In 2014, before the Tezos paper came out, almost no one was talking about governance of cryptocurrencies. Today, there isn’t a single project that doesn’t discuss its own plans for governance. I am proud that Tezos led the way here. But what is governance, and why do we need it?
Governance is a procedure used to manage shared resources. When resources are private, and not shared, there is no need for governance. For example, if you own an egg, you can eat it now, eat it later, let it grow into a chicken, give it away. It’s your egg.
If 2 people own an egg, their desire can conflict. In order to allow them to make decisions about one egg, their needs to be rules. One rule could be that the older person decides, another rule could be that they flip a coin, another that they have so split the egg.
That is governance in a nutshell : it takes many. potentially conflicting, inputs and gives a single output. Governance exists in many institutions, inside companies, inside families, inside clubs, inside sports team, etc.
When we think about cryptocurrencies, we think mostly about private property. If I own a coin, I can keep it or spend it. f I keep it in a multi-sig address, there are governance rules, but very clear and simple : if m out of n agree to a transaction, then it can happen.

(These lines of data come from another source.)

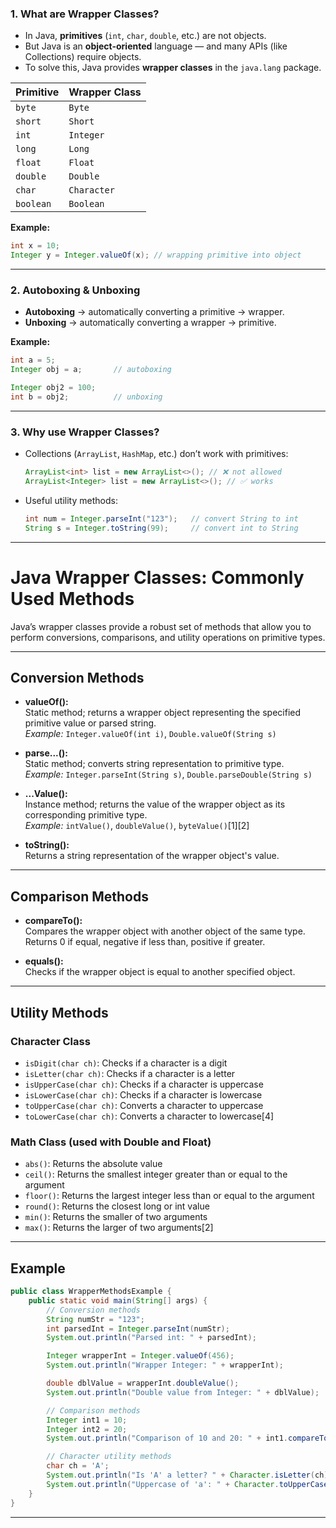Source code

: ### 1. What are Wrapper Classes?

* In Java, **primitives** (`int`, `char`, `double`, etc.) are not objects.
* But Java is an **object-oriented** language — and many APIs (like Collections) require objects.
* To solve this, Java provides **wrapper classes** in the `java.lang` package.

| Primitive | Wrapper Class |
| --------- | ------------- |
| `byte`    | `Byte`        |
| `short`   | `Short`       |
| `int`     | `Integer`     |
| `long`    | `Long`        |
| `float`   | `Float`       |
| `double`  | `Double`      |
| `char`    | `Character`   |
| `boolean` | `Boolean`     |

**Example:**

```java
int x = 10;
Integer y = Integer.valueOf(x); // wrapping primitive into object
```

---

### 2. Autoboxing & Unboxing

* **Autoboxing** → automatically converting a primitive → wrapper.
* **Unboxing** → automatically converting a wrapper → primitive.

**Example:**

```java
int a = 5;
Integer obj = a;       // autoboxing

Integer obj2 = 100;
int b = obj2;          // unboxing
```

---

### 3. Why use Wrapper Classes?

* Collections (`ArrayList`, `HashMap`, etc.) don’t work with primitives:

  ```java
  ArrayList<int> list = new ArrayList<>(); // ❌ not allowed
  ArrayList<Integer> list = new ArrayList<>(); // ✅ works
  ```
* Useful utility methods:

  ```java
  int num = Integer.parseInt("123");   // convert String to int
  String s = Integer.toString(99);     // convert int to String
  ```

---


# Java Wrapper Classes: Commonly Used Methods

Java’s wrapper classes provide a robust set of methods that allow you to perform conversions, comparisons, and utility operations on primitive types.

***

## Conversion Methods

- **valueOf():**  
  Static method; returns a wrapper object representing the specified primitive value or parsed string.  
  *Example:* `Integer.valueOf(int i)`, `Double.valueOf(String s)`

- **parse...():**  
  Static method; converts string representation to primitive type.  
  *Example:* `Integer.parseInt(String s)`, `Double.parseDouble(String s)`

- **...Value():**  
  Instance method; returns the value of the wrapper object as its corresponding primitive type.  
  *Example:* `intValue()`, `doubleValue()`, `byteValue()`[1][2]

- **toString():**  
  Returns a string representation of the wrapper object's value.

***

## Comparison Methods

- **compareTo():**  
  Compares the wrapper object with another object of the same type.  
  Returns 0 if equal, negative if less than, positive if greater.

- **equals():**  
  Checks if the wrapper object is equal to another specified object.

***

## Utility Methods

### Character Class

- `isDigit(char ch)`: Checks if a character is a digit  
- `isLetter(char ch)`: Checks if a character is a letter  
- `isUpperCase(char ch)`: Checks if a character is uppercase  
- `isLowerCase(char ch)`: Checks if a character is lowercase  
- `toUpperCase(char ch)`: Converts a character to uppercase  
- `toLowerCase(char ch)`: Converts a character to lowercase[4]

### Math Class (used with Double and Float)

- `abs()`: Returns the absolute value  
- `ceil()`: Returns the smallest integer greater than or equal to the argument  
- `floor()`: Returns the largest integer less than or equal to the argument  
- `round()`: Returns the closest long or int value  
- `min()`: Returns the smaller of two arguments  
- `max()`: Returns the larger of two arguments[2]

***

## Example

```java
public class WrapperMethodsExample {
    public static void main(String[] args) {
        // Conversion methods
        String numStr = "123";
        int parsedInt = Integer.parseInt(numStr);
        System.out.println("Parsed int: " + parsedInt);

        Integer wrapperInt = Integer.valueOf(456);
        System.out.println("Wrapper Integer: " + wrapperInt);

        double dblValue = wrapperInt.doubleValue();
        System.out.println("Double value from Integer: " + dblValue);

        // Comparison methods
        Integer int1 = 10;
        Integer int2 = 20;
        System.out.println("Comparison of 10 and 20: " + int1.compareTo(int2)); // Negative value

        // Character utility methods
        char ch = 'A';
        System.out.println("Is 'A' a letter? " + Character.isLetter(ch));
        System.out.println("Uppercase of 'a': " + Character.toUpperCase('a'));
    }
}
```

***
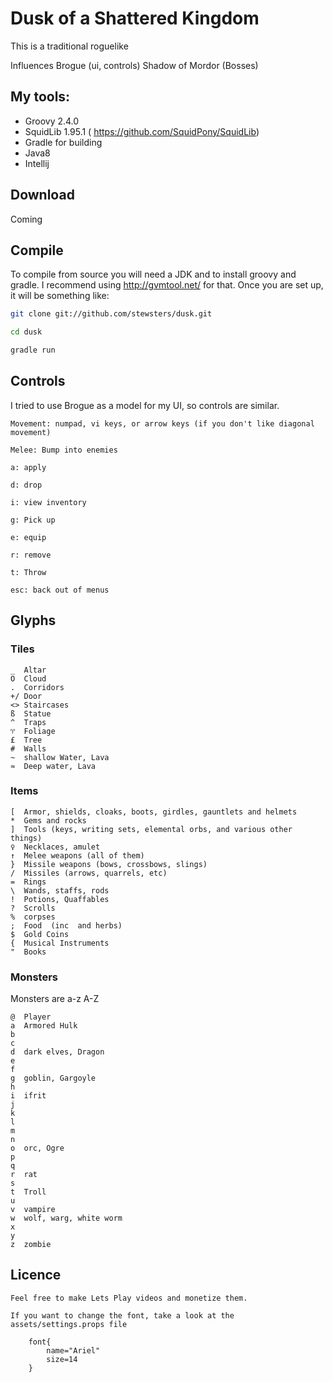 # Dusk of a Shattered Kingdom #

This is a traditional roguelike

Influences
Brogue (ui, controls)
Shadow of Mordor (Bosses)




## My tools: ##

+ Groovy 2.4.0
+ SquidLib 1.95.1 ( https://github.com/SquidPony/SquidLib)
+ Gradle for building
+ Java8
+ Intellij


## Download ##
Coming


## Compile ##
To compile from source you will need a JDK and to install groovy and gradle.  I recommend using http://gvmtool.net/ for that.
Once you are set up, it will be something like:

```bash
git clone git://github.com/stewsters/dusk.git

cd dusk

gradle run
```


## Controls ##
I tried to use Brogue as a model for my UI, so controls are similar.

```
Movement: numpad, vi keys, or arrow keys (if you don't like diagonal movement)

Melee: Bump into enemies

a: apply

d: drop

i: view inventory

g: Pick up

e: equip

r: remove

t: Throw

esc: back out of menus

```




## Glyphs ##



### Tiles ###

    _  Altar
    O  Cloud
    .  Corridors
    +/ Door
    <> Staircases
    ß  Statue
    ^  Traps
    ♈  Foliage
    £  Tree
    #  Walls
    ~  shallow Water, Lava
    ≈  Deep water, Lava

### Items ###

    [  Armor, shields, cloaks, boots, girdles, gauntlets and helmets
    *  Gems and rocks
    ]  Tools (keys, writing sets, elemental orbs, and various other things)
    ♀  Necklaces, amulet
    ↑  Melee weapons (all of them)
    }  Missile weapons (bows, crossbows, slings)
    /  Missiles (arrows, quarrels, etc)
    =  Rings
    \  Wands, staffs, rods
    !  Potions, Quaffables
    ?  Scrolls
    %  corpses
    ;  Food  (inc  and herbs)
    $  Gold Coins
    {  Musical Instruments
    "  Books

### Monsters ###
Monsters are a-z A-Z

    @  Player
    a  Armored Hulk
    b
    c
    d  dark elves, Dragon
    e
    f
    g  goblin, Gargoyle
    h
    i  ifrit
    j
    k
    l
    m
    n
    o  orc, Ogre
    p
    q
    r  rat
    s
    t  Troll
    u
    v  vampire
    w  wolf, warg, white worm
    x
    y
    z  zombie

## Licence ##
    Feel free to make Lets Play videos and monetize them.

    If you want to change the font, take a look at the assets/settings.props file

```
    font{
        name="Ariel"
        size=14
    }
```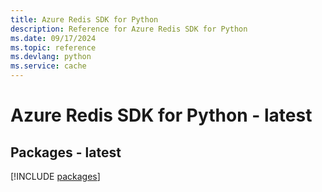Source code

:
 ```yaml
---
title: Azure Redis SDK for Python
description: Reference for Azure Redis SDK for Python
ms.date: 09/17/2024
ms.topic: reference
ms.devlang: python
ms.service: cache
---
```

# Azure Redis SDK for Python - latest
## Packages - latest
[!INCLUDE [packages](redis-index.md)]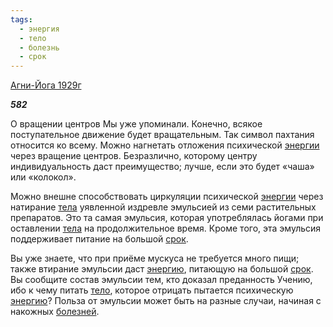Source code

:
 ```yaml
---
tags:
  - энергия
  - тело
  - болезнь
  - срок
---
```

[Агни-Йога 1929г](https://127.0.0.1:4002/agni/1929)

___582___

О вращении центров Мы уже упоминали. Конечно, всякое поступательное движение будет вращательным. Так символ пахтания относится ко всему. Можно нагнетать отложения психической [энергии](../../../tags/#энергия) через вращение центров. Безразлично, которому центру индивидуальность даст преимущество; лучше, если это будет «чаша» или «колокол».   

Можно внешне способствовать циркуляции психической [энергии](../../../tags/#энергия) через натирание [тела](../../../tags/#[тело](../../../tags/#тело)) уявленной издревле эмульсией из семи растительных препаратов. Это та самая эмульсия, которая употреблялась йогами при оставлении [тела](../../../tags/#[тело](../../../tags/#тело)) на продолжительное время. Кроме того, эта эмульсия поддерживает питание на большой [срок](../../../tags/#срок).   

Вы уже знаете, что при приёме мускуса не требуется много пищи; также втирание эмульсии даст [энергию](../../../tags/#энергия), питающую на большой [срок](../../../tags/#срок). Вы сообщите состав эмульсии тем, кто доказал преданность Учению, ибо к чему питать [тело](../../../tags/#тело), которое отрицать пытается психическую [энергию](../../../tags/#энергия)? Польза от эмульсии может быть на разные случаи, начиная с накожных [болезней](../../../tags/#болезнь).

We do not immediately think about governance because it doesn’t look like cryptocurrencies need it. If everyone decides what they want to do with their own coins, why is there a need? It turns out that, in these networks, some resources are shared by the entire community.
One example of a shared resource is the network itself! Who runs it? Who operates it? In Bitcoin, miners maintain the network. They are rewarded for doing so by creating new coins in every block. This is a form of governance, where inflation is used to incentivize honest behavior
Another shared resource is the protocol itself, the rules by which the cryptocurrency operates. If those rules never change, then there is no need for governance. However, if the rules evolve, then there needs to be a procedure for deciding how they should evolve.
In the world of open source software development, a traditional solution for governance is to fork. If I want to use a piece of software a certain way, and you want to use it another way, there is no need for conflict.
Fork-based governance works well for software if there is no need for us to run the same version. However, cryptocurrencies need consensus, and they require everyone to run the same version. When the software for a cryptocurrency is forked, two incompatible assets are created.
Since the software is open source, each of us can modify and tweak our own version. We do not need to agree to run the same version. This is called a fork, and I refer to the procedure as fork-based governance.
This is a problem, because money derives its value from a network effect. Forking reduces the network effect. Typically, when cryptocurrency forks, one fork will capture a much larger portion of the mindshare. So maybe there is no problem after all? Maybe the best fork will win?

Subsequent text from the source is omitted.